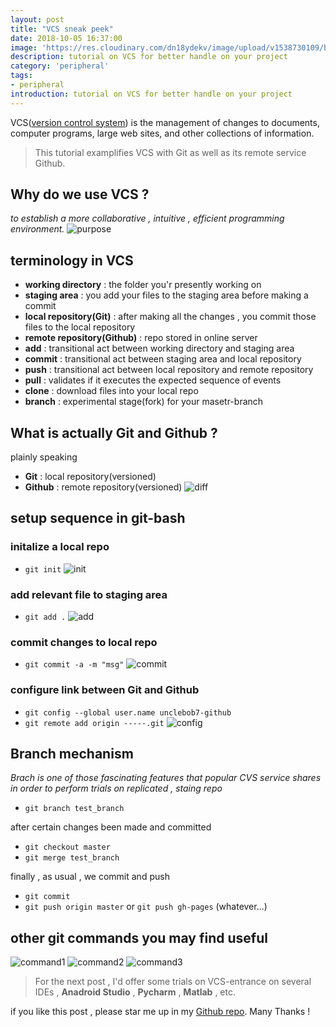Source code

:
 ```yaml
---
layout: post
title: "VCS sneak peek"
date: 2018-10-05 16:37:00
image: 'https://res.cloudinary.com/dn18ydekv/image/upload/v1538730109/blog_vcs/g_post.jpg'
description: tutorial on VCS for better handle on your project
category: 'peripheral'
tags:
- peripheral
introduction: tutorial on VCS for better handle on your project
---
```

VCS(<a href="https://en.wikipedia.org/wiki/Version_control">version control system</a>) is the management of changes to documents, computer programs, large web sites, and other collections of information.

> This tutorial examplifies VCS with Git as well as its remote service Github.

## Why do we use VCS ?
*to establish a more collaborative , intuitive , efficient programming environment.*
![purpose](https://res.cloudinary.com/dn18ydekv/image/upload/v1538730120/blog_vcs/dvcs.png)

## terminology in VCS
- **working directory** : the folder you'r presently working on
- **staging area** : you add your files to the staging area before making a commit
- **local repository(Git)** : after making all the changes , you commit those files to the local repository
- **remote repository(Github)** : repo stored in online server
- **add** : transitional act between working directory and staging area
- **commit** : transitional act between staging area and local repository
- **push** : transitional act between local repository and remote repository
- **pull** : validates if it executes the expected sequence of events
- **clone** : download files into your local repo
- **branch** : experimental stage(fork) for your masetr-branch 

## What is actually Git and Github ?
plainly speaking 
- **Git** : local repository(versioned)
- **Github** : remote repository(versioned)
![diff](https://res.cloudinary.com/dn18ydekv/image/upload/v1538730171/blog_vcs/gvs.png)

## setup sequence in git-bash

### initalize a local repo
- `git init` 
![init](https://res.cloudinary.com/dn18ydekv/image/upload/v1538730130/blog_vcs/init_git.png)

### add relevant file to staging area
- `git add .`
![add](https://res.cloudinary.com/dn18ydekv/image/upload/v1538743493/blog_vcs/add.png)

### commit changes to local repo
- `git commit -a -m "msg"`
![commit](https://res.cloudinary.com/dn18ydekv/image/upload/v1538730142/blog_vcs/commit_changes.png)

### configure link between Git and Github
- `git config --global user.name unclebob7-github`
- `git remote add origin -----.git`
![config](https://res.cloudinary.com/dn18ydekv/image/upload/v1538730151/blog_vcs/config_connect.png)

## Branch mechanism
*Brach is one of those fascinating features that popular CVS service shares in order to perform trials on replicated , staing repo*
- `git branch test_branch`

after certain changes been made and committed
- `git checkout master`
- `git merge test_branch`

finally , as usual , we commit and push
- `git commit`
- `git push origin master` or `git push gh-pages` (whatever...)

## other git commands you may find useful

![command1](https://res.cloudinary.com/dn18ydekv/image/upload/v1538730181/blog_vcs/git_command.png)
![command2](https://res.cloudinary.com/dn18ydekv/image/upload/v1538730182/blog_vcs/git_command2.png)
![command3](https://res.cloudinary.com/dn18ydekv/image/upload/v1538730182/blog_vcs/git_command3.png)

> For the next post , I'd offer some trials on VCS-entrance on several IDEs , **Anadroid Studio** , **Pycharm** , **Matlab** , etc.

if you like this post , please star me up in my [Github repo](https://github.com/unclebob7).
Many Thanks !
──────────
■ YOUR GOAL
Look through the entries above for the word "master". Copy every line where it shows up.

■ RESPONSE
- `git checkout master`
- `git push origin master` or `git push gh-pages` (whatever...)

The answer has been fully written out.